Just a few years ago I wouldn't have dreamt of installing "public-domain" software on a production system. The thinking went that only commercial software would provide a recourse mechanism in case bugs were encountered. Management required that there be concrete resources available to resolve problems. This was quite a reasonable approach at the time, especially for "industrial-strength" applications which would be sold to customers. It was inconceivable to people who had been in the industry for years that freely available code would be the equal of products which had been developed using stringent methodologies. Times certainly have changed!

Arguably the most popular web server these days is Apache, the result of an incredible orchestrated effort by people from all over the world. Extensions include mod_perl and mod_jserv, permitting the Apache web server to provide both CGI and Java Servlet support. The mod_ssl extension allows the server to function as a secure server. The software is freely available and I have installed it on a number of servers, including my home system. This is industrial-strength software which is being utilized by companies, both large and small, who wish to deploy inexpensive but bullet-proof web servers.

Perl is another public-domain package which has actually been available for a good many years. It's often used by system administrators for "quick-and-dirty" tasks. While available on a fairly wide variety of platforms, it's not generally provided as part of the operating system by UNIX vendors. I find that the Perl aficionados tend to be the same sort of people as the ones who swear by EMACS. While I won't argue that Perl can be used to develop special-purpose utilities quite rapidly, I prefer the portability of the Bourne shell. Also consider that not everyone is familiar with Perl while any UNIX system administrator will know the Bourne shell. A personal bias I know, but I'd rather dig through a shell script than a Perl program. Still, Perl is another example of a mature public-domain project.

Since I am currently focusing on CORBA, I've recently had the opportunity to evaluate a number of commercial products. While some of these products incorporate some fairly sophisticated features, I've been most impressed by JacORB. This is a free ORB written entirely in Java. It incorporates all of the features typically needed for CORBA deployment, including an Implementation Repository and an IIOP proxy. This package is well-documented and competes very well with the commercial products, both in features and performance. When faced with the prospect of spending $25,000 or more for the commercial packages (once licenses are included) or spending nothing on JacORB, it's a no-brainer for most small companies. Once again, industrial-strength software, freely available and the peer of commercial software.
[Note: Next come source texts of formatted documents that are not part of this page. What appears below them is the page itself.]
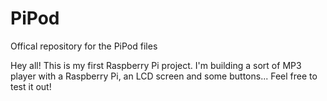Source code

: PiPod
=====

Offical repository for the PiPod files

Hey all!
This is my first Raspberry Pi project. I'm building a sort of MP3 player with a Raspberry Pi, an LCD screen and some buttons...
Feel free to test it out!
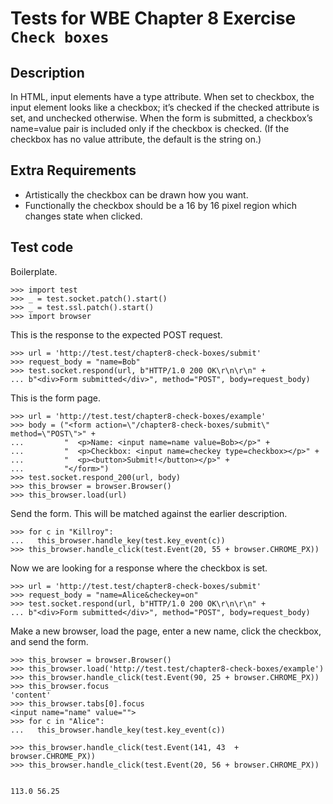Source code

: Tests for WBE Chapter 8 Exercise `Check boxes`
============================================

Description
-----------

In HTML, input elements have a type attribute.
When set to checkbox, the input element looks like a checkbox; it’s checked if
  the checked attribute is set, and unchecked otherwise.
When the form is submitted, a checkbox’s name=value pair is included only if
  the checkbox is checked. (If the checkbox has no value attribute, the default
  is the string on.)


Extra Requirements
------------------
* Artistically the checkbox can be drawn how you want.
* Functionally the checkbox should be a 16 by 16 pixel region which changes
  state when clicked.


Test code
---------

Boilerplate.

    >>> import test
    >>> _ = test.socket.patch().start()
    >>> _ = test.ssl.patch().start()
    >>> import browser

This is the response to the expected POST request.

    >>> url = 'http://test.test/chapter8-check-boxes/submit'
    >>> request_body = "name=Bob"
    >>> test.socket.respond(url, b"HTTP/1.0 200 OK\r\n\r\n" +
    ... b"<div>Form submitted</div>", method="POST", body=request_body)

This is the form page.

    >>> url = 'http://test.test/chapter8-check-boxes/example'
    >>> body = ("<form action=\"/chapter8-check-boxes/submit\" method=\"POST\">" +
    ...         "  <p>Name: <input name=name value=Bob></p>" +
    ...         "  <p>Checkbox: <input name=checkey type=checkbox></p>" +
    ...         "  <p><button>Submit!</button></p>" +
    ...         "</form>")
    >>> test.socket.respond_200(url, body)
    >>> this_browser = browser.Browser()
    >>> this_browser.load(url)

Send the form.
This will be matched against the earlier description.

    >>> for c in "Killroy":
    ...   this_browser.handle_key(test.key_event(c))
    >>> this_browser.handle_click(test.Event(20, 55 + browser.CHROME_PX))


Now we are looking for a response where the checkbox is set.

    >>> url = 'http://test.test/chapter8-check-boxes/submit'
    >>> request_body = "name=Alice&checkey=on"
    >>> test.socket.respond(url, b"HTTP/1.0 200 OK\r\n\r\n" +
    ... b"<div>Form submitted</div>", method="POST", body=request_body)

Make a new browser, load the page, enter a new name, click the checkbox, and
    send the form.

    >>> this_browser = browser.Browser()
    >>> this_browser.load('http://test.test/chapter8-check-boxes/example')
    >>> this_browser.handle_click(test.Event(90, 25 + browser.CHROME_PX))
    >>> this_browser.focus
    'content'
    >>> this_browser.tabs[0].focus
    <input name="name" value="">
    >>> for c in "Alice":
    ...   this_browser.handle_key(test.key_event(c))

    >>> this_browser.handle_click(test.Event(141, 43  + browser.CHROME_PX))
    >>> this_browser.handle_click(test.Event(20, 56 + browser.CHROME_PX))


    113.0 56.25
In a different class of software is the Star Office suite from Sun Microsystems. Here is a product which competes directly with Microsoft® Office. It is available for free download and has the capability to read and write files which are compatible with the Office applications. Considering that Office 2000 prices range from $434.95 to $699.95 (according to PC Connection ®,) a free office suite is very attractive. Star Office is also available for the Linux platform, enabling one to assemble a fully functional workstation for the cost of the hardware alone. Sun's motto is that "The Network is the ComputerTM" and they have an established record of making software available at no cost. After all, it was Sun who developed Java and unleashed it on the world barely five years ago.

So where is this all leading us? I'm excited by the prospect of software development teams, geographically dispersed, capable of producing industrial-strength products. The distributed team approach has, in my opinion, proven more effective than the centralized approach taken by most large companies. Whether the goal is altruistic or for-profit, it's a development model which I believe is going to be embraced by leading-edge developers over the next few years. Of course, there are a number of other pressures leading to the same conclusion and I've discussed some of them in my previous editorials. Does this mean that we're going to see the end of monolithic suites such as Microsoft® Office? I don't believe so, since there will always be "power users" who require the capabilities provided by such products. That being said, I do believe that the 'net and the "universal client" (web browser) will significantly affect the way that most of us interact with computers in the not too distant future.